The Supreme Court 's five-judge constitution bench will also decide if the Aadhaar privacy issue should be heard by a larger bench
New Delhi: A five-judge constitution bench will hear arguments on 18-19 July as to whether Indian citizens have the right to privacy, and whether the Aadhaar unique identity project breaches the right.
Chief Justice of India (CJI) J.S. Khehar on Wednesday set the dates for the hearing by the constitution bench, which will decide whether the issue should be heard by a larger bench.
Should the five-judge bench decide to rule on the case itself and not refer it to a larger bench, it will decide the future of Aadhaar, which has become the backbone of government welfare programmes, the tax administration network and online financial transactions.
This will be based on whether the right to privacy is a fundamental right of Indian citizens.
Privacy rights activists argue that personal data gathered under the Aadhaar programme, aimed at giving a unique 12-digit identity number to every Indian, is vulnerable to abuse. Then attorney general Mukul Rohatgi told the Supreme Court in 2015 that Indian citizens don’t have a fundamental right to privacy under the Indian Constitution—an argument he repeated subsequently.
“In the two-day hearing, the court is not going to decide the full issue of privacy," said Alok Prasanna Kumar, a lawyer and visiting fellow at think tank Vidhi Centre for Legal Policy, explaining how the Constitution bench is likely to proceed. “They are going to take a call on whether, in light of precedents, there is a need to refer the issue to a larger bench. There are past judgements and the court will have to look at the scope of privacy under each to decide the number of judges."
He added: “If the five-judge bench agrees with the precedents, then it would continue to address the angle of privacy; if not, then it would be referred back to the CJI to constitute a larger bench of nine judges."
All cases related to Aadhaar, including the right to privacy, will be heard by the constitution bench; the court decided to set up the constitution bench to hear the privacy case in August 2015.
The CJI’s decision came on a plea by advocate Shyam Divan, who has appeared in several cases opposing Aadhaar, and attorney general K.K. Venugopal seeking the speedy creation of a Constitution bench. It came a week after justice J. Chelameswar said that all matters related to Aadhaar should be addressed by a constitution bench.
“I see it as a step in the right direction. Personally, I hope that the privacy issue is heard by a five-judge bench as against a larger bench as that can bring more disagreement," said Sunil Abraham, executive director of Bengaluru-based research think tank Centre for Internet and Society.

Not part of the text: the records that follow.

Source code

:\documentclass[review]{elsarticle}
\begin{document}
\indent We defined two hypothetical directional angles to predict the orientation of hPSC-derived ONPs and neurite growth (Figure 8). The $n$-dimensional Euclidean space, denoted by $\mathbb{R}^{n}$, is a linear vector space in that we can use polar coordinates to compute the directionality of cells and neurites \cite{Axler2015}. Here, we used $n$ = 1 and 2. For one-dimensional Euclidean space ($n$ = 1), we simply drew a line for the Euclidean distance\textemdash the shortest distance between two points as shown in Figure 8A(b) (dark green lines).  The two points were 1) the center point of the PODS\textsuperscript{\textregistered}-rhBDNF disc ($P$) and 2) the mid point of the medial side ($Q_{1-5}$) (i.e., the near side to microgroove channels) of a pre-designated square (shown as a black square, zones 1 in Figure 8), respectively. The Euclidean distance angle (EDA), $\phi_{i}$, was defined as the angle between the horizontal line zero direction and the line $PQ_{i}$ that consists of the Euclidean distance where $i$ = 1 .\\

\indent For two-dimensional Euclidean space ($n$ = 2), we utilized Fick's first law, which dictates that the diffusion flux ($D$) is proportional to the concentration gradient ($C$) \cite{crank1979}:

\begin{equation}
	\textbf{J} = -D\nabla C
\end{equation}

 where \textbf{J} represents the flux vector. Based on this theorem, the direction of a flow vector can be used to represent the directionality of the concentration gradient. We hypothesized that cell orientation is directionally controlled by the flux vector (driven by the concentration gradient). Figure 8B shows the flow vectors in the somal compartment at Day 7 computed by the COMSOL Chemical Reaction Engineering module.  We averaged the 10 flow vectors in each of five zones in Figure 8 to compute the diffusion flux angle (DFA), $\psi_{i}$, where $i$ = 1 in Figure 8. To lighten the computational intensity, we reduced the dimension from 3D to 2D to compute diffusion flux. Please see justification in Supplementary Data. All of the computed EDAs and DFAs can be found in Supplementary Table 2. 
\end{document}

Last month, the Supreme Court court upheld the government’s decision to link Aadhaar with the permanent account number (PAN) for filing of income-tax returns but ruled that non-compliance with the law will carry no retrospective consequences.
Under the Aadhaar (Targeted Delivery of Financial and Other Subsidies, Benefits and Services) Act, 2016, the unique identity number is mandatory only to receive social welfare benefits.